WHAT YOU SHOULD DO -> The answer must be every line below that contains the string "оптимальный".

○ ○ ○ ○

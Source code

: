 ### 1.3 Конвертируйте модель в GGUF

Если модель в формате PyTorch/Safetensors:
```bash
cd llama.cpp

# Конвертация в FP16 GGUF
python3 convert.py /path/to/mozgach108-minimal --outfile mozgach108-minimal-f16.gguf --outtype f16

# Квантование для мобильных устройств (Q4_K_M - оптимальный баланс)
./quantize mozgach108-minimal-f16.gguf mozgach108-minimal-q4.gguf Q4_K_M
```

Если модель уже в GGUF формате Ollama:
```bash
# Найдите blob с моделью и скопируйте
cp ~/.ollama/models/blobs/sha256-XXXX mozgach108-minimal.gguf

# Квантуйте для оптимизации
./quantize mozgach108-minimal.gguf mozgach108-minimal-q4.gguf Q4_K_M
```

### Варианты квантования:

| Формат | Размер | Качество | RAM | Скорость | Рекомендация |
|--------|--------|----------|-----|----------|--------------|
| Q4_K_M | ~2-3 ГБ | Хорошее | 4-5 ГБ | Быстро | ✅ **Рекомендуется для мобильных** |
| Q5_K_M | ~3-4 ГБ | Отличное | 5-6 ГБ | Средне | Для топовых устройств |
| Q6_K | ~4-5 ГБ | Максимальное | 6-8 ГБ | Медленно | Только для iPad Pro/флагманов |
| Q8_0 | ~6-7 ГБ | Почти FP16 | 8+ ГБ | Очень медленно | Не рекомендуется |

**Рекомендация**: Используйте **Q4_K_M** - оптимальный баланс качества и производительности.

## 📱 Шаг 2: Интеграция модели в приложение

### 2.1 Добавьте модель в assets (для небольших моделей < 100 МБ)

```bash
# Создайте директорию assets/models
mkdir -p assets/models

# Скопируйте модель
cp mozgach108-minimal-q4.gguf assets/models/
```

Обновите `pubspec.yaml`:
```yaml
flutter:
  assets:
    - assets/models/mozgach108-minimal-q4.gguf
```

○ ○ ○ ○

SOLUTION ->
# Квантование для мобильных устройств (Q4_K_M - оптимальный баланс)
**Рекомендация**: Используйте **Q4_K_M** - оптимальный баланс качества и производительности.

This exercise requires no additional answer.